Set down each entry below exactly as written, keeping the pictures out.
START Provided information
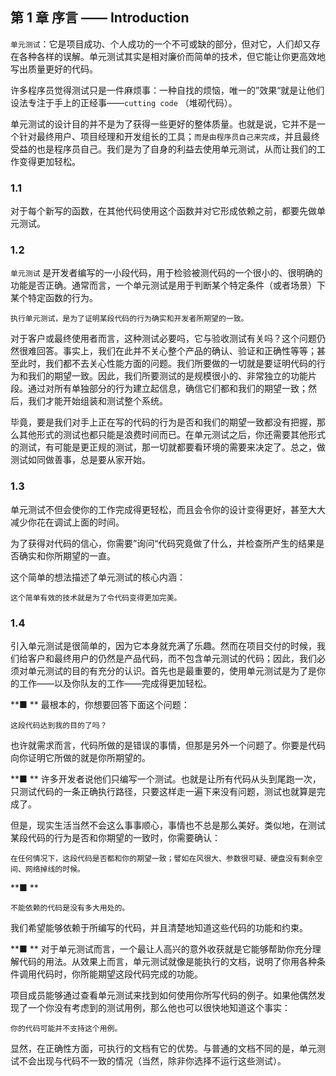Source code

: ## 第 1 章 序言 —— Introduction
`单元测试`：它是项目成功、个人成功的一个不可或缺的部分，但对它，人们却又存在各种各样的误解。单元测试其实是相对廉价而简单的技术，但它能让你更高效地写出质量更好的代码。

许多程序员觉得测试只是一件麻烦事：一种自找的烦恼，唯一的”效果“就是让他们设法专注于手上的正经事——`cutting code` （堆砌代码）。

单元测试的设计目的并不是为了获得一些更好的整体质量。也就是说，它并不是一个针对最终用户、项目经理和开发组长的工具；`而是由程序员自己来完成`，并且最终受益的也是程序员自己。我们是为了自身的利益去使用单元测试，从而让我们的工作变得更加轻松。

### 1.1 
对于每个新写的函数，在其他代码使用这个函数并对它形成依赖之前，都要先做单元测试。

### 1.2 
`单元测试` 是开发者编写的一小段代码，用于检验被测代码的一个很小的、很明确的功能是否正确。通常而言，一个单元测试是用于判断某个特定条件（或者场景）下某个特定函数的行为。

    执行单元测试，是为了证明某段代码的行为确实和开发者所期望的一致。

对于客户或最终使用者而言，这种测试必要吗，它与验收测试有关吗？这个问题仍然很难回答。事实上，我们在此并不关心整个产品的确认、验证和正确性等等；甚至此时，我们都不去关心性能方面的问题。我们所要做的一切就是要证明代码的行为和我们的期望一致。因此，我们所要测试的是规模很小的、非常独立的功能片段。通过对所有单独部分的行为建立起信息，确信它们都和我们的期望一致；然后，我们才能开始组装和测试整个系统。

毕竟，要是我们对手上正在写的代码的行为是否和我们的期望一致都没有把握，那么其他形式的测试也都只能是浪费时间而已。在单元测试之后，你还需要其他形式的测试，有可能是更正规的测试，那一切就都要看环境的需要来决定了。总之，做测试如同做善事，总是要从家开始。

### 1.3 
单元测试不但会使你的工作完成得更轻松，而且会令你的设计变得更好，甚至大大减少你花在调试上面的时间。

为了获得对代码的信心，你需要”询问“代码究竟做了什么，并检查所产生的结果是否确实和你所期望的一直。

这个简单的想法描述了单元测试的核心内涵：

    这个简单有效的技术就是为了令代码变得更加完美。

### 1.4
引入单元测试是很简单的，因为它本身就充满了乐趣。然而在项目交付的时候，我们给客户和最终用户的仍然是产品代码，而不包含单元测试的代码；因此，我们必须对单元测试的目的有充分的认识。首先也是最重要的，使用单元测试是为了是你的工作——以及你队友的工作——完成得更加轻松。

**■ **
最根本的，你想要回答下面这个问题：

    这段代码达到我的目的了吗？

也许就需求而言，代码所做的是错误的事情，但那是另外一个问题了。你要是代码向你证明它所做的就是你所期望的。

**■ **
许多开发者说他们只编写一个测试。也就是让所有代码从头到尾跑一次，只测试代码的一条正确执行路径，只要这样走一遍下来没有问题，测试也就算是完成了。

但是，现实生活当然不会这么事事顺心，事情也不总是那么美好。类似地，在测试某段代码的行为是否和你期望的一致时，你需要确认：

    在任何情况下，这段代码是否都和你的期望一致；譬如在风很大、参数很可疑、硬盘没有剩余空间、网络掉线的时候。

**■ **

    不能依赖的代码是没有多大用处的。

我们希望能够依赖于所编写的代码，并且清楚地知道这些代码的功能和约束。

**■ **
对于单元测试而言，一个最让人高兴的意外收获就是它能够帮助你充分理解代码的用法。从效果上而言，单元测试就像是能执行的文档，说明了你用各种条件调用代码时，你所能期望这段代码完成的功能。

项目成员能够通过查看单元测试来找到如何使用你所写代码的例子。如果他偶然发现了一个你没有考虑到的测试用例，那么他也可以很快地知道这个事实：

    你的代码可能并不支持这个用例。

显然，在正确性方面，可执行的文档有它的优势。与普通的文档不同的是，单元测试不会出现与代码不一致的情况（当然，除非你选择不运行这些测试）。


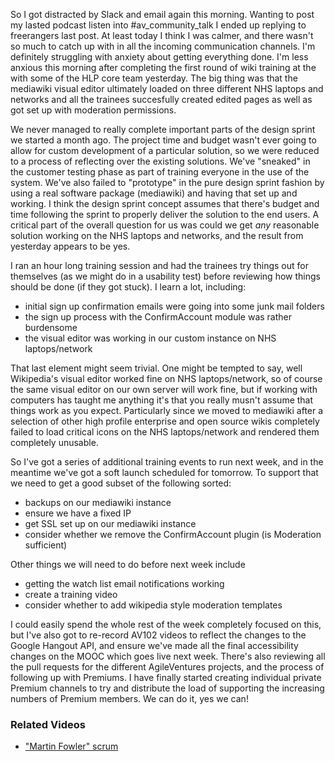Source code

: So I got distracted by Slack and email again this morning.  Wanting to post my lasted podcast listen into #av_community_talk I ended up replying to freerangers last post.  At least today I think I was calmer, and there wasn't so much to catch up with in all the incoming communication channels.  I'm definitely struggling with anxiety about getting everything done.  I'm less anxious this morning after completing the first round of wiki training at the with some of the HLP core team yesterday.  The big thing was that the mediawiki visual editor ultimately loaded on three different NHS laptops and networks and all the trainees succesfully created edited pages as well as got set up with moderation permissions.

We never managed to really complete important parts of the design sprint we started a month ago.  The project time and budget wasn't ever going to allow for custom development of a particular solution, so we were reduced to a process of reflecting over the existing solutions.  We've "sneaked" in the customer testing phase as part of training everyone in the use of the system.  We've also failed to "prototype" in the pure design sprint fashion by using a real software package (mediawiki) and having that set up and working.  I think the design sprint concept assumes that there's budget and time following the sprint to properly deliver the solution to the end users.  A critical part of the overall question for us was could we get *any* reasonable solution working on the NHS laptops and networks, and the result from yesterday appears to be yes.

I ran an hour long training session and had the trainees try things out for themselves (as we might do in a usability test) before reviewing how things should be done (if they got stuck).  I learn a lot, including:

* initial sign up confirmation emails were going into some junk mail folders
* the sign up process with the ConfirmAccount module was rather burdensome
* the visual editor was working in our custom instance on NHS laptops/network

That last element might seem trivial.  One might be tempted to say, well Wikipedia's visual editor worked fine on NHS laptops/network, so of course the same visual editor on our own server will work fine, but if working with computers has taught me anything it's that you really musn't assume that things work as you expect.  Particularly since we moved to mediawiki after a selection of other high profile enterprise and open source wikis completely failed to load critical icons on the NHS laptops/network and rendered them completely unusable.

So I've got a series of additional training events to run next week, and in the meantime we've got a soft launch scheduled for tomorrow.  To support that we need to get a good subset of the following sorted:

* backups on our mediawiki instance
* ensure we have a fixed IP
* get SSL set up on our mediawiki instance
* consider whether we remove the ConfirmAccount plugin (is Moderation sufficient)

Other things we will need to do before next week include

* getting the watch list email notifications working
* create a training video
* consider whether to add wikipedia style moderation templates

I could easily spend the whole rest of the week completely focused on this, but I've also got to re-record AV102 videos to reflect the changes to the Google Hangout API, and ensure we've made all the final accessibility changes on the MOOC which goes live next week.  There's also reviewing all the pull requests for the different AgileVentures projects, and the process of following up with Premiums. I have finally started creating individual private Premium channels to try and distribute the load of supporting the increasing numbers of Premium members.  We can do it, yes we can!

### Related Videos

* ["Martin Fowler" scrum](https://www.youtube.com/edit?o=U&video_id=4oBrjn-9S3o)
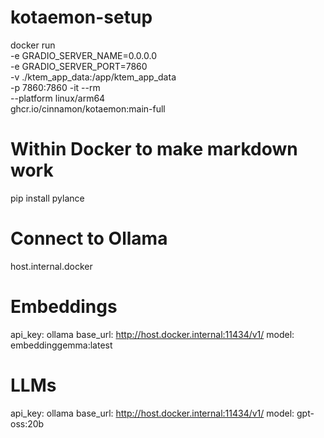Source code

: # kotaemon-setup
docker run \
-e GRADIO_SERVER_NAME=0.0.0.0 \
-e GRADIO_SERVER_PORT=7860 \
-v ./ktem_app_data:/app/ktem_app_data \
-p 7860:7860 -it --rm \
--platform linux/arm64 \
ghcr.io/cinnamon/kotaemon:main-full

# Within Docker to make markdown work
pip install pylance
# Connect to Ollama
host.internal.docker

# Embeddings
api_key: ollama
base_url: http://host.docker.internal:11434/v1/
model: embeddinggemma:latest

# LLMs
api_key: ollama
base_url: http://host.docker.internal:11434/v1/
model: gpt-oss:20b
END Provided information
» Worked solution:
Source code

: ## 第 1 章 序言 —— Introduction
`单元测试`：它是项目成功、个人成功的一个不可或缺的部分，但对它，人们却又存在各种各样的误解。单元测试其实是相对廉价而简单的技术，但它能让你更高效地写出质量更好的代码。

许多程序员觉得测试只是一件麻烦事：一种自找的烦恼，唯一的”效果“就是让他们设法专注于手上的正经事——`cutting code` （堆砌代码）。

单元测试的设计目的并不是为了获得一些更好的整体质量。也就是说，它并不是一个针对最终用户、项目经理和开发组长的工具；`而是由程序员自己来完成`，并且最终受益的也是程序员自己。我们是为了自身的利益去使用单元测试，从而让我们的工作变得更加轻松。

### 1.1 
对于每个新写的函数，在其他代码使用这个函数并对它形成依赖之前，都要先做单元测试。

### 1.2 
`单元测试` 是开发者编写的一小段代码，用于检验被测代码的一个很小的、很明确的功能是否正确。通常而言，一个单元测试是用于判断某个特定条件（或者场景）下某个特定函数的行为。

    执行单元测试，是为了证明某段代码的行为确实和开发者所期望的一致。

对于客户或最终使用者而言，这种测试必要吗，它与验收测试有关吗？这个问题仍然很难回答。事实上，我们在此并不关心整个产品的确认、验证和正确性等等；甚至此时，我们都不去关心性能方面的问题。我们所要做的一切就是要证明代码的行为和我们的期望一致。因此，我们所要测试的是规模很小的、非常独立的功能片段。通过对所有单独部分的行为建立起信息，确信它们都和我们的期望一致；然后，我们才能开始组装和测试整个系统。

毕竟，要是我们对手上正在写的代码的行为是否和我们的期望一致都没有把握，那么其他形式的测试也都只能是浪费时间而已。在单元测试之后，你还需要其他形式的测试，有可能是更正规的测试，那一切就都要看环境的需要来决定了。总之，做测试如同做善事，总是要从家开始。

### 1.3 
单元测试不但会使你的工作完成得更轻松，而且会令你的设计变得更好，甚至大大减少你花在调试上面的时间。

为了获得对代码的信心，你需要”询问“代码究竟做了什么，并检查所产生的结果是否确实和你所期望的一直。

这个简单的想法描述了单元测试的核心内涵：

    这个简单有效的技术就是为了令代码变得更加完美。

### 1.4
引入单元测试是很简单的，因为它本身就充满了乐趣。然而在项目交付的时候，我们给客户和最终用户的仍然是产品代码，而不包含单元测试的代码；因此，我们必须对单元测试的目的有充分的认识。首先也是最重要的，使用单元测试是为了是你的工作——以及你队友的工作——完成得更加轻松。

**■ **
最根本的，你想要回答下面这个问题：

    这段代码达到我的目的了吗？

也许就需求而言，代码所做的是错误的事情，但那是另外一个问题了。你要是代码向你证明它所做的就是你所期望的。

**■ **
许多开发者说他们只编写一个测试。也就是让所有代码从头到尾跑一次，只测试代码的一条正确执行路径，只要这样走一遍下来没有问题，测试也就算是完成了。

但是，现实生活当然不会这么事事顺心，事情也不总是那么美好。类似地，在测试某段代码的行为是否和你期望的一致时，你需要确认：

    在任何情况下，这段代码是否都和你的期望一致；譬如在风很大、参数很可疑、硬盘没有剩余空间、网络掉线的时候。

**■ **

    不能依赖的代码是没有多大用处的。

我们希望能够依赖于所编写的代码，并且清楚地知道这些代码的功能和约束。

**■ **
对于单元测试而言，一个最让人高兴的意外收获就是它能够帮助你充分理解代码的用法。从效果上而言，单元测试就像是能执行的文档，说明了你用各种条件调用代码时，你所能期望这段代码完成的功能。

项目成员能够通过查看单元测试来找到如何使用你所写代码的例子。如果他偶然发现了一个你没有考虑到的测试用例，那么他也可以很快地知道这个事实：

    你的代码可能并不支持这个用例。

显然，在正确性方面，可执行的文档有它的优势。与普通的文档不同的是，单元测试不会出现与代码不一致的情况（当然，除非你选择不运行这些测试）。


Source code

: So I got distracted by Slack and email again this morning.  Wanting to post my lasted podcast listen into #av_community_talk I ended up replying to freerangers last post.  At least today I think I was calmer, and there wasn't so much to catch up with in all the incoming communication channels.  I'm definitely struggling with anxiety about getting everything done.  I'm less anxious this morning after completing the first round of wiki training at the with some of the HLP core team yesterday.  The big thing was that the mediawiki visual editor ultimately loaded on three different NHS laptops and networks and all the trainees succesfully created edited pages as well as got set up with moderation permissions.

We never managed to really complete important parts of the design sprint we started a month ago.  The project time and budget wasn't ever going to allow for custom development of a particular solution, so we were reduced to a process of reflecting over the existing solutions.  We've "sneaked" in the customer testing phase as part of training everyone in the use of the system.  We've also failed to "prototype" in the pure design sprint fashion by using a real software package (mediawiki) and having that set up and working.  I think the design sprint concept assumes that there's budget and time following the sprint to properly deliver the solution to the end users.  A critical part of the overall question for us was could we get *any* reasonable solution working on the NHS laptops and networks, and the result from yesterday appears to be yes.

I ran an hour long training session and had the trainees try things out for themselves (as we might do in a usability test) before reviewing how things should be done (if they got stuck).  I learn a lot, including:

* initial sign up confirmation emails were going into some junk mail folders
* the sign up process with the ConfirmAccount module was rather burdensome
* the visual editor was working in our custom instance on NHS laptops/network

That last element might seem trivial.  One might be tempted to say, well Wikipedia's visual editor worked fine on NHS laptops/network, so of course the same visual editor on our own server will work fine, but if working with computers has taught me anything it's that you really musn't assume that things work as you expect.  Particularly since we moved to mediawiki after a selection of other high profile enterprise and open source wikis completely failed to load critical icons on the NHS laptops/network and rendered them completely unusable.

So I've got a series of additional training events to run next week, and in the meantime we've got a soft launch scheduled for tomorrow.  To support that we need to get a good subset of the following sorted:

* backups on our mediawiki instance
* ensure we have a fixed IP
* get SSL set up on our mediawiki instance
* consider whether we remove the ConfirmAccount plugin (is Moderation sufficient)

Other things we will need to do before next week include

* getting the watch list email notifications working
* create a training video
* consider whether to add wikipedia style moderation templates

I could easily spend the whole rest of the week completely focused on this, but I've also got to re-record AV102 videos to reflect the changes to the Google Hangout API, and ensure we've made all the final accessibility changes on the MOOC which goes live next week.  There's also reviewing all the pull requests for the different AgileVentures projects, and the process of following up with Premiums. I have finally started creating individual private Premium channels to try and distribute the load of supporting the increasing numbers of Premium members.  We can do it, yes we can!

### Related Videos

* ["Martin Fowler" scrum](https://www.youtube.com/edit?o=U&video_id=4oBrjn-9S3o)
Source code

: # kotaemon-setup
docker run \
-e GRADIO_SERVER_NAME=0.0.0.0 \
-e GRADIO_SERVER_PORT=7860 \
-v ./ktem_app_data:/app/ktem_app_data \
-p 7860:7860 -it --rm \
--platform linux/arm64 \
ghcr.io/cinnamon/kotaemon:main-full

# Within Docker to make markdown work
pip install pylance
# Connect to Ollama
host.internal.docker

# Embeddings
api_key: ollama
base_url: http://host.docker.internal:11434/v1/
model: embeddinggemma:latest

# LLMs
api_key: ollama
base_url: http://host.docker.internal:11434/v1/
model: gpt-oss:20b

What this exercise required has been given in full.